Teilprojekt 2

‚Neophytes‘, ‚renegados‘, ‚creoles‘: Dynamiken der (Dis-)Ambiguierung in nordamerikanischen Diskussionen des Wandels vom Kolonialismus zur Nationalstaatlichkeit

Drei Denkfiguren, die sich in Diskursen über indigene oder afro-amerikanische christliche Neophyten, Renegaten und Kreolen niederschlagen, begleiten den langsamen Übergang vom kolonialen zum nationalstaatlichen Nordamerika. Diese Denkfiguren stellen die gängige Erzählung in Frage, die diesen Übergang als einen Paradigmenwechsel von kolonialer Ambiguität zu nationaler Disambiguierung beschreibt. Mindestens bis ins späte 19. Jahrhundert blieb Nordamerika ein globaler Knotenpunkt für Transkulturationsprozesse und grundlegende Verfahren linguistischer, religiöser, kultureller und ethnischer Übersetzung und Übertragung. In der Frühneuzeit waren Identifikations- und Unterscheidungsgesten epistemologische Übungen die mit programmatischen Repertoires der Ungewissheit und der Unlesbarkeit zusammenfielen. Die oft zu beobachtende Spannung zwischen verschiedenen Möglichkeiten der Zugehörigkeit und Abgrenzung ist konstitutiv für textuelle und visuelle Ausdrucksformen der Kolonialität und Nationalität.

Die im Teilprojekt untersuchten Figurationen bewohnen eine „Grauzone“ zwischen kulturellen, politischen und religiösen Zugehörigkeiten. Sie scheinen mit dem Transkulturationsprozess eng verbunden zu sein. Die Untersuchung betrachtet diese textuellen Phänomene durch das Brennglas der Ambiguität, bedient sich jedoch des Begriffs der Ambiguierung, um dem Umstand Rechnung zu tragen, dass der Großteil des Materials Narrative über und nicht von Renegaten, Kreolen oder Neophyten enthält.

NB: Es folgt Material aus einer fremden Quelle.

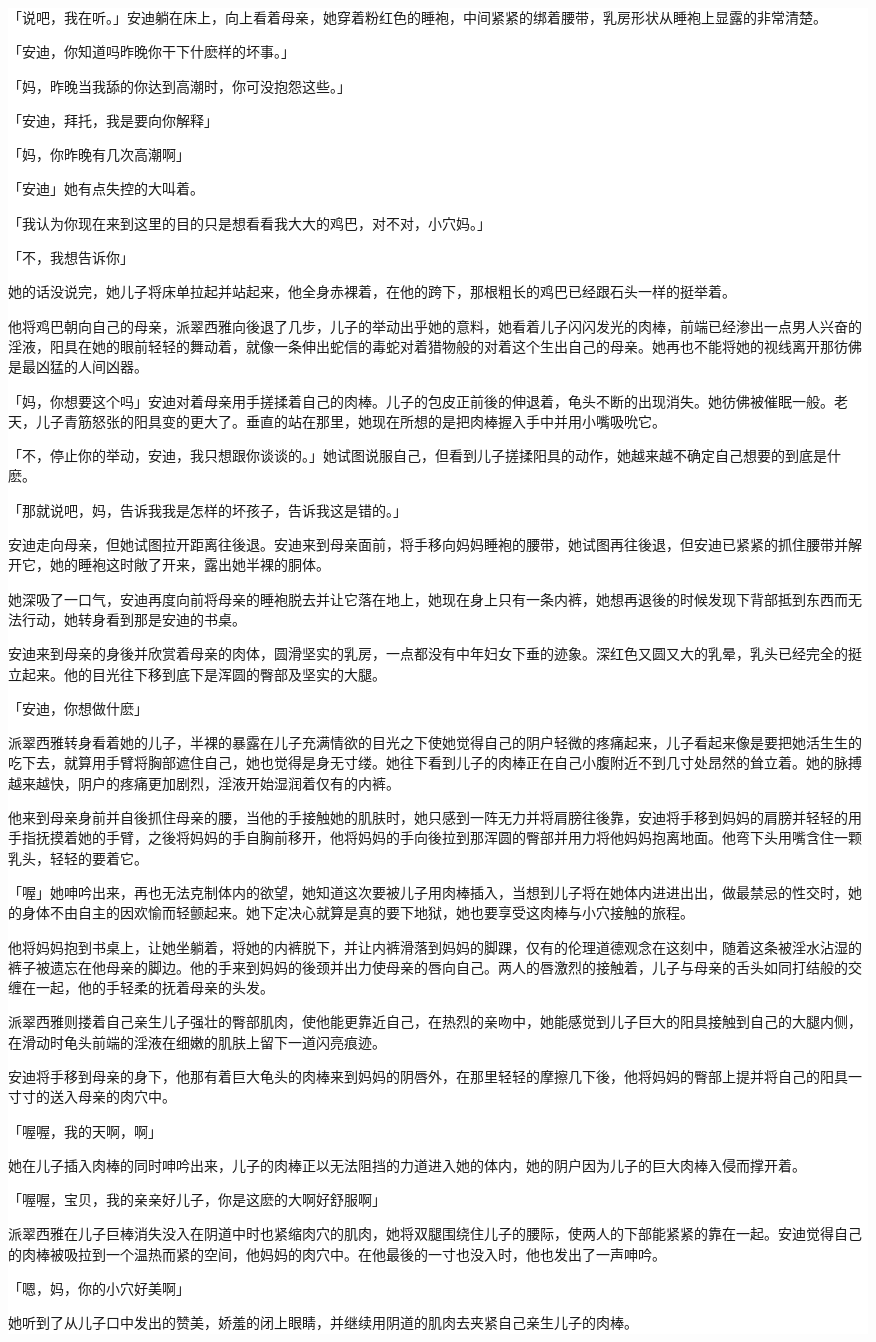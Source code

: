 「说吧，我在听。」安迪躺在床上，向上看着母亲，她穿着粉红色的睡袍，中间紧紧的绑着腰带，乳房形状从睡袍上显露的非常清楚。

「安迪，你知道吗昨晚你干下什麽样的坏事。」

「妈，昨晚当我舔的你达到高潮时，你可没抱怨这些。」

「安迪，拜托，我是要向你解释」

「妈，你昨晚有几次高潮啊」

「安迪」她有点失控的大叫着。

「我认为你现在来到这里的目的只是想看看我大大的鸡巴，对不对，小穴妈。」

「不，我想告诉你」

她的话没说完，她儿子将床单拉起并站起来，他全身赤裸着，在他的跨下，那根粗长的鸡巴已经跟石头一样的挺举着。

他将鸡巴朝向自己的母亲，派翠西雅向後退了几步，儿子的举动出乎她的意料，她看着儿子闪闪发光的肉棒，前端已经渗出一点男人兴奋的淫液，阳具在她的眼前轻轻的舞动着，就像一条伸出蛇信的毒蛇对着猎物般的对着这个生出自己的母亲。她再也不能将她的视线离开那彷佛是最凶猛的人间凶器。

「妈，你想要这个吗」安迪对着母亲用手搓揉着自己的肉棒。儿子的包皮正前後的伸退着，龟头不断的出现消失。她彷佛被催眠一般。老天，儿子青筋怒张的阳具变的更大了。垂直的站在那里，她现在所想的是把肉棒握入手中并用小嘴吸吮它。

「不，停止你的举动，安迪，我只想跟你谈谈的。」她试图说服自己，但看到儿子搓揉阳具的动作，她越来越不确定自己想要的到底是什麽。

「那就说吧，妈，告诉我我是怎样的坏孩子，告诉我这是错的。」

安迪走向母亲，但她试图拉开距离往後退。安迪来到母亲面前，将手移向妈妈睡袍的腰带，她试图再往後退，但安迪已紧紧的抓住腰带并解开它，她的睡袍这时敞了开来，露出她半裸的胴体。

她深吸了一口气，安迪再度向前将母亲的睡袍脱去并让它落在地上，她现在身上只有一条内裤，她想再退後的时候发现下背部抵到东西而无法行动，她转身看到那是安迪的书桌。

安迪来到母亲的身後并欣赏着母亲的肉体，圆滑坚实的乳房，一点都没有中年妇女下垂的迹象。深红色又圆又大的乳晕，乳头已经完全的挺立起来。他的目光往下移到底下是浑圆的臀部及坚实的大腿。

「安迪，你想做什麽」

派翠西雅转身看着她的儿子，半裸的暴露在儿子充满情欲的目光之下使她觉得自己的阴户轻微的疼痛起来，儿子看起来像是要把她活生生的吃下去，就算用手臂将胸部遮住自己，她也觉得是身无寸缕。她往下看到儿子的肉棒正在自己小腹附近不到几寸处昂然的耸立着。她的脉搏越来越快，阴户的疼痛更加剧烈，淫液开始湿润着仅有的内裤。

他来到母亲身前并自後抓住母亲的腰，当他的手接触她的肌肤时，她只感到一阵无力并将肩膀往後靠，安迪将手移到妈妈的肩膀并轻轻的用手指抚摸着她的手臂，之後将妈妈的手自胸前移开，他将妈妈的手向後拉到那浑圆的臀部并用力将他妈妈抱离地面。他弯下头用嘴含住一颗乳头，轻轻的要着它。

「喔」她呻吟出来，再也无法克制体内的欲望，她知道这次要被儿子用肉棒插入，当想到儿子将在她体内进进出出，做最禁忌的性交时，她的身体不由自主的因欢愉而轻颤起来。她下定决心就算是真的要下地狱，她也要享受这肉棒与小穴接触的旅程。

他将妈妈抱到书桌上，让她坐躺着，将她的内裤脱下，并让内裤滑落到妈妈的脚踝，仅有的伦理道德观念在这刻中，随着这条被淫水沾湿的裤子被遗忘在他母亲的脚边。他的手来到妈妈的後颈并出力使母亲的唇向自己。两人的唇激烈的接触着，儿子与母亲的舌头如同打结般的交缠在一起，他的手轻柔的抚着母亲的头发。

派翠西雅则搂着自己亲生儿子强壮的臀部肌肉，使他能更靠近自己，在热烈的亲吻中，她能感觉到儿子巨大的阳具接触到自己的大腿内侧，在滑动时龟头前端的淫液在细嫩的肌肤上留下一道闪亮痕迹。

安迪将手移到母亲的身下，他那有着巨大龟头的肉棒来到妈妈的阴唇外，在那里轻轻的摩擦几下後，他将妈妈的臀部上提并将自己的阳具一寸寸的送入母亲的肉穴中。

「喔喔，我的天啊，啊」

她在儿子插入肉棒的同时呻吟出来，儿子的肉棒正以无法阻挡的力道进入她的体内，她的阴户因为儿子的巨大肉棒入侵而撑开着。

「喔喔，宝贝，我的亲亲好儿子，你是这麽的大啊好舒服啊」

派翠西雅在儿子巨棒消失没入在阴道中时也紧缩肉穴的肌肉，她将双腿围绕住儿子的腰际，使两人的下部能紧紧的靠在一起。安迪觉得自己的肉棒被吸拉到一个温热而紧的空间，他妈妈的肉穴中。在他最後的一寸也没入时，他也发出了一声呻吟。

「嗯，妈，你的小穴好美啊」

她听到了从儿子口中发出的赞美，娇羞的闭上眼睛，并继续用阴道的肌肉去夹紧自己亲生儿子的肉棒。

Diese Beobachterposition macht eine Selbstbeschreibung unmöglich und verweist diese Figuren an die Ränder des Textes, der sie von außen beschreibt. Die Analysebegriffe Ambiguierung und Disambiguierung betonen Fragen der Akteurschaft und verlagern das Gewicht auf die Wahrnehmung und Repräsentation von Subjekten, die sich nicht in die identitären Kategorien fügen, die dem jeweiligen Erzähler zur Verfügung stehen. Die betrachteten Figurationen wandeln sich deutlich, während sie die Jahrhunderte, die Ozeane und die geographischen Settings durchqueren. Um die Fluidität ihrer Bedeutungen am besten einzufangen, wenn Wörter wie „convert“, „renegade“ und „creole“ durch Zeit und Raum wandern, bedient sich das Teilprojekt des Begriffs der „Deklinationen“ als methodische Klammer.

Der geographische Rahmen des Teilprojekts ist interamerikanisch und transatlantisch in der Auswahl seines Materials (d.h. es werden in französischer, spanischer, niederländischer und deutscher Sprache verfasste Dokumente untersucht) und transhistorisch in diachroner Perspektive (d.h. der früheste Primärtext ist Alvar Nuñez Cabeza deVacas La Relation von 1573; George Wasington Cables The Grandissimes von 1880 ist der Schlusspunkt). Dieser breite Rahmen gestattet eine systematische Betrachtung des Kulturtransfers zwischen benachbarten kolonialen, nationalen und imperialen Systemen und ihren Ausdrucksökonomien.